Вбежав домой, чтобы открыть «Приключения Тома Сойера и Гекльберри Финна», где подробно описан один из обрядов, я услышал от бабушки:
– Смотри, похоже, я была права. Видишь «скорую»? Наверняка это к ней.
Наши окна выходили во внутренний двор дома, и мы могли отлично видеть угловой подъезд. Сидя на кухне, бабушка штопала на своем древнем «Зингере» и временами поглядывала в окно. Вдруг она резко встала и прильнула к стеклу. Я подошел и увидел, как из подъезда, отряхиваясь, ругаясь и держась за поясницу, вышел пожилой военный в фуражке, за ним, что-то виновато бормоча, семенил лысоватый врач в белом халате. Ничего мне не объясняя, бабушка накинула плащ и вышла из квартиры. Я видел, как во дворе она встретилась с военным, взяла его за руку и повела в яблоневый сад на другую сторону дома. Лысый доктор между тем сел в «скорую», потом из подъезда вышли еще двое санитаров в белых халатах. Машина уехала.
Я бал разочарован и обрадован одновременно. Значит, все-таки не ведьма. Ведьмы же не болеют. «Скорые» к ним не приезжают. И уж тем более военные не ходят. Но «Тома Сойера» я на всякий случай все же открыл…
Когда бабушка вернулась, по ее лицу сразу стало ясно, что происходит нечто драматическое. После потери сына, моего дяди, задолго до моего рождения, а потом мужа, моего деда, когда мне было пять лет, она, как говорила мама, совсем разучилась плакать, а, когда хотела, просто становилась очень и очень серьезной. Бабушка сняла плащ, но не повесила его на вешалку, а сложила в руках и, сев на диван, оставила на коленях. Она всегда держала этот плащ в руках, когда ей надо было о чем-то как следует подумать и принять важное решение. Точно так же она сидела год назад, когда они с мамой решали, ехать ли маме по контракту на Чукотку.
– Стас, эта женщина – не ведьма, – четко и спокойно произнесла бабушка. – Запомни сам и передай всем своим друзьям. Не вздумайте ничего с ней делать, да у вас и не получится: сегодня ей сделали укол, а завтра ее заберут в… небольшую больницу, месяца на два, наверное. Ты меня понял, внук мой единственный?
– Понял, – сразу, но не без легкой досады согласился я. – А кто этот дядька старый в фуражке?
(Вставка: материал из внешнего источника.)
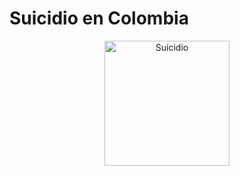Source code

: # Suicidio en Colombia

<p align="center">
  <img src="images/Portada.png" alt="Suicidio" width="200px"/>
</p>


```{tableofcontents}
```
– Это просто старинный знакомый нашего деда, – ответила бабушка. А теперь извини, мне нужно позвонить одной подруге, только это очень деликатный разговор. Почитаешь пока на лоджии?
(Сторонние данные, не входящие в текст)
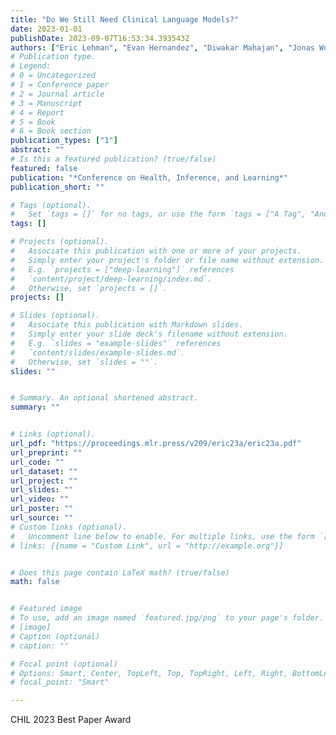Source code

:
 ```yaml
---
title: "Do We Still Need Clinical Language Models?"
date: 2023-01-01
publishDate: 2023-09-07T16:53:34.393543Z
authors: ["Eric Lehman", "Evan Hernandez", "Diwakar Mahajan", "Jonas Wulff", "Micah J Smith", "Zachary Ziegler", "Daniel Nadler", "Peter Szolovits", "Alistair Johnson", "Emily Alsentzer"]
# Publication type.
# Legend:
# 0 = Uncategorized
# 1 = Conference paper
# 2 = Journal article
# 3 = Manuscript
# 4 = Report
# 5 = Book
# 6 = Book section
publication_types: ["1"]
abstract: ""
# Is this a featured publication? (true/false)
featured: false
publication: "*Conference on Health, Inference, and Learning*"
publication_short: ""

# Tags (optional).
#   Set `tags = []` for no tags, or use the form `tags = ["A Tag", "Another Tag"]` for one or more tags.
tags: []

# Projects (optional).
#   Associate this publication with one or more of your projects.
#   Simply enter your project's folder or file name without extension.
#   E.g. `projects = ["deep-learning"]` references
#   `content/project/deep-learning/index.md`.
#   Otherwise, set `projects = []`.
projects: []

# Slides (optional).
#   Associate this publication with Markdown slides.
#   Simply enter your slide deck's filename without extension.
#   E.g. `slides = "example-slides"` references
#   `content/slides/example-slides.md`.
#   Otherwise, set `slides = ""`.
slides: ""


# Summary. An optional shortened abstract.
summary: ""


# Links (optional).
url_pdf: "https://proceedings.mlr.press/v209/eric23a/eric23a.pdf"
url_preprint: ""
url_code: ""
url_dataset: ""
url_project: ""
url_slides: ""
url_video: ""
url_poster: ""
url_source: ""
# Custom links (optional).
#   Uncomment line below to enable. For multiple links, use the form `[{...}, {...}, {...}]`.
# links: [{name = "Custom Link", url = "http://example.org"}]


# Does this page contain LaTeX math? (true/false)
math: false


# Featured image
# To use, add an image named `featured.jpg/png` to your page's folder.
# [image]
# Caption (optional)
# caption: ""

# Focal point (optional)
# Options: Smart, Center, TopLeft, Top, TopRight, Left, Right, BottomLeft, Bottom, BottomRight
# focal_point: "Smart"

---
```

CHIL 2023 Best Paper Award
Был май, потом мы все разъехались по лагерям и родственникам на летние каникулы, а когда снова встретились в сентябре, про злую старуху даже не вспомнили – столько накопилось новых впечатлений, к тому же о ней, после того, как ее в самом деле куда-то увезли, никто ничего не слышал.
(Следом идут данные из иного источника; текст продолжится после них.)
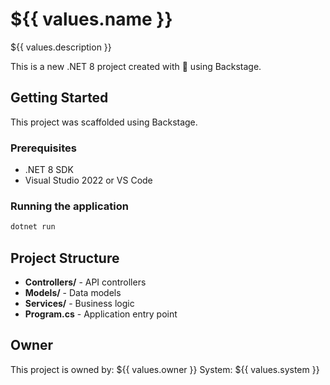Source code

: # ${{ values.name }}

${{ values.description }}

This is a new .NET 8 project created with 💚 using Backstage.

## Getting Started

This project was scaffolded using Backstage.

### Prerequisites

- .NET 8 SDK
- Visual Studio 2022 or VS Code

### Running the application

```bash
dotnet run
```

## Project Structure

- **Controllers/** - API controllers
- **Models/** - Data models
- **Services/** - Business logic
- **Program.cs** - Application entry point

## Owner

This project is owned by: ${{ values.owner }}
System: ${{ values.system }}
Я увидел ее снова в начале октября, в самый разгар бабьего лета. Неожиданно, это была очень красивая сцена. Она стояла, по-прежнему слегка согнувшись, но явно стараясь держать спину ровнее, с распущенными, но на сей раз хорошо расчесанными седыми волосами, под тем самым кленом, где мы с приятелями впервые собрались на нее поглазеть. На ней было что-то темно-красное, то ли пончо, то ли плед, и на фоне блистающего всеми оттенками красного и желтого клена она смотрелась особенно феерично. Но самое главное – она была не одна, и она… улыбалась. Я буквально замер на нашем балконе, потому что только сейчас понял: она была, конечно, немолодой, но очень красивой женщиной, которую не то что старухой – тетей назвать было бы глупо! Рядом стояла и что-то увлеченно рассказывала ей другая женщина, совсем маленького роста, очень похожая на пожилую Валю из нашего с бабушкой любимого фильма «Офицеры».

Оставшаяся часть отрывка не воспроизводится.